The People Inside
Written and illustrated by Ray Fawkes
Published by Oni Press
As the book moves on, time passes, and a combination of free will and outside influences affect each relationship and each individual in beautiful and tragic ways -- and when one character's story ends, their panel goes dark. Some lives end in senseless accidents, some in crimes of passion, some in cancer, and a few of the characters hold on into old age, some lonesome for years, some quietly bidding goodbye to a lover who dies in their sleep. Fawkes cultivates a sense of attachment to the population of these simple stories, and so you feel a palatable sense of grief each time a panel goes and stays black, and the grief builds along with a sense of dread as more and more lives flicker out, until the last few pages, which are almost entirely black and find a very few of the characters, alone, together, or alone together in their old age. As much as this book is about love stories and human interconnectedness, it's also inextricably about how uncertain and unpredictable life can be, how free will and fate intersect with consequences both petty and profound.

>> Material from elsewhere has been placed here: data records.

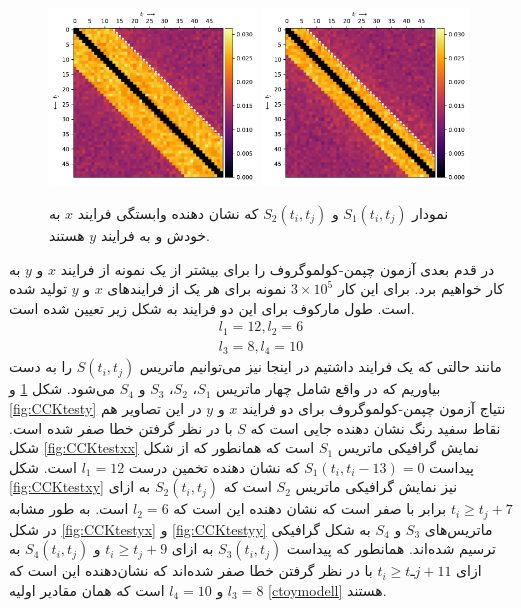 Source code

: \begin{figure}[H]
  \centering
  {\includegraphics[width=0.49\textwidth]{images/CCKtestxx.pdf}}
  {\includegraphics[width=0.49\textwidth]{images/CCKtestxy.pdf}}
  \caption{نمودار $S_{1}( t_i, t_j )$ و $S_{2}( t_i, t_j )$ که نشان دهنده وابستگی فرایند $x$ به خودش و به فرایند $y$ هستند.}\label{fig:CCKtestx}
\end{figure}
در قدم بعدی آزمون چپمن-کولموگروف را برای بیشتر از یک نمونه از فرایند $x$ و $y$ به کار خواهیم برد. برای این کار $3 \times 10^5$ 
نمونه برای هر یک از فرایندهای $x$ و $y$ تولید شده است.
طول مارکوف برای این دو فرایند به شکل زیر تعیین شده است.
\begin{equation}
  \begin{array}{l}
    l_1 = 12, l_2 = 6 \\
    l_3 = 8, l_4 = 10
  \end{array}
  \label{ctoymodell}
\end{equation}
مانند حالتی که یک فرایند داشتیم در اینجا نیز می‌توانیم ماتریس $S(t_i, t_j)$ را به دست بیاوریم که در واقع 
شامل چهار ماتریس $S_1$، $S_2$، $S_3$ و $S_4$ می‌شود.
 شکل \ref{fig:CCKtestx} و \ref{fig:CCKtesty} نتیاج آزمون چپمن-کولموگروف برای دو فرایند $x$ و $y$ 
 در این تصاویر هم نقاط سفید رنگ نشان دهنده جایی است که $S$ با در 
 نظر گرفتن خطا صفر شده است.
 شکل \ref{fig:CCKtestxx} نمایش گرافیکی ماتریس $S_1$ است که 
 همانطور که از شکل پیداست $S_1( t_i, t_i - 13) = 0$ که نشان دهنده 
 تخمین درست $l_1 = 12$ است. شکل \ref{fig:CCKtestxy} نیز نمایش گرافیکی ماتریس $S_2$ است 
 که $S_2( t_i, t_j ) $ به ازای $t_i \geq t_j + 7$ برابر با صفر است که نشان دهنده این است که 
 $l_2 = 6$ است. به طور مشابه در شکل \ref{fig:CCKtestyx} و \ref{fig:CCKtestyy} ماتریس‌های $S_3$ و $S_4$ 
 به شکل گرافیکی ترسیم شده‌اند. همانطور که پیداست $S_3( t_i, t_j )$ به ازای $t_i \geq t_j + 9$ و 
$S_4( t_i, t_j )$ به ازای $t_i \geq tـj + 11$ با در نظر گرفتن خطا صفر شده‌اند که نشان‌دهنده 
این است که $l_3 = 8$ و $l_4 = 10$ است که همان مقادیر اولیه \ref{ctoymodell} هستند.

Fawkes has taken a great chance here - in doing a 24 panel parallel story, he could easily end up with a lot of weak threads or lesser stories that don’t come together and seem extraneous or unnecessary or overdramatic. His artwork is good (characters are easily distinguishable from one another! my most important rule!) but not phenomenal or groundbreaking, though of course that isn’t the point. Fawkes point is this experimental use of the sequential form for narrative emphasis, tying together seemingly unrelated stories to make a greater point about our shared human need for love and understanding.

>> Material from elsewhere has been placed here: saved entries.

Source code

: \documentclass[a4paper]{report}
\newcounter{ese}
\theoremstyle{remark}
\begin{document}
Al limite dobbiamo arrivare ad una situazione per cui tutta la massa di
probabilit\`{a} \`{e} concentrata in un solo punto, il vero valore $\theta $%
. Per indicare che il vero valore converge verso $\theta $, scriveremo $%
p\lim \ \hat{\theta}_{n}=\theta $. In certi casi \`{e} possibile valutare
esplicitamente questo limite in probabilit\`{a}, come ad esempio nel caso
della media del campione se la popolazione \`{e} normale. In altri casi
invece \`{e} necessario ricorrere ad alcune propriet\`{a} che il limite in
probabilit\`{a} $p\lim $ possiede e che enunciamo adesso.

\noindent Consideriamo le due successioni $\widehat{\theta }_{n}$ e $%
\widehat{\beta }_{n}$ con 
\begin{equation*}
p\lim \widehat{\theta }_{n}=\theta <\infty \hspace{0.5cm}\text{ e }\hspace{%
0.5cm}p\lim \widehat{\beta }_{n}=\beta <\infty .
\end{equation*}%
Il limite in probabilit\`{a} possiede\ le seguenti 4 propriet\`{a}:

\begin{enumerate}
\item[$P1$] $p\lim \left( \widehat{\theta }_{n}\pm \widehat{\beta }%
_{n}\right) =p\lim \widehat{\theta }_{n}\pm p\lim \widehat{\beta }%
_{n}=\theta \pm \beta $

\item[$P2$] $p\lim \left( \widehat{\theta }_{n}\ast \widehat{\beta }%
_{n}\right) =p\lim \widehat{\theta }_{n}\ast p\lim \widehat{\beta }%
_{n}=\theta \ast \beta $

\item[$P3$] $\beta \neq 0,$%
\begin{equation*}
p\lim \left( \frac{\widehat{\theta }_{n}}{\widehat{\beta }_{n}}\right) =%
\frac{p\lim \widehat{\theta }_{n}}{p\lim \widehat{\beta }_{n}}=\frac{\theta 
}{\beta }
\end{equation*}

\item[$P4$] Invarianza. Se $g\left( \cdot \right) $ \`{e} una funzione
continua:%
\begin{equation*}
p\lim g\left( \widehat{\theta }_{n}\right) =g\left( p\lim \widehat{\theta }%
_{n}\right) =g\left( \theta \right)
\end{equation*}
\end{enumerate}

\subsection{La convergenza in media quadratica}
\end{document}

Oh god, it all sounds so cheesy. But Fawkes’ earnestness and the intense focus of his storytelling wipes that sense away quickly and completely. The People Inside is a fascinating use of the graphic form and emotionally involving on the most effective level, tugging on our most basic, deepest need for love and self-realization, and our existential fear of the ultimate unknown of non-existence. I hope Fawkes continues his experiments in parallel storytelling - what other elements of the human condition might he explicate so effortlessly and plumb so powerfully?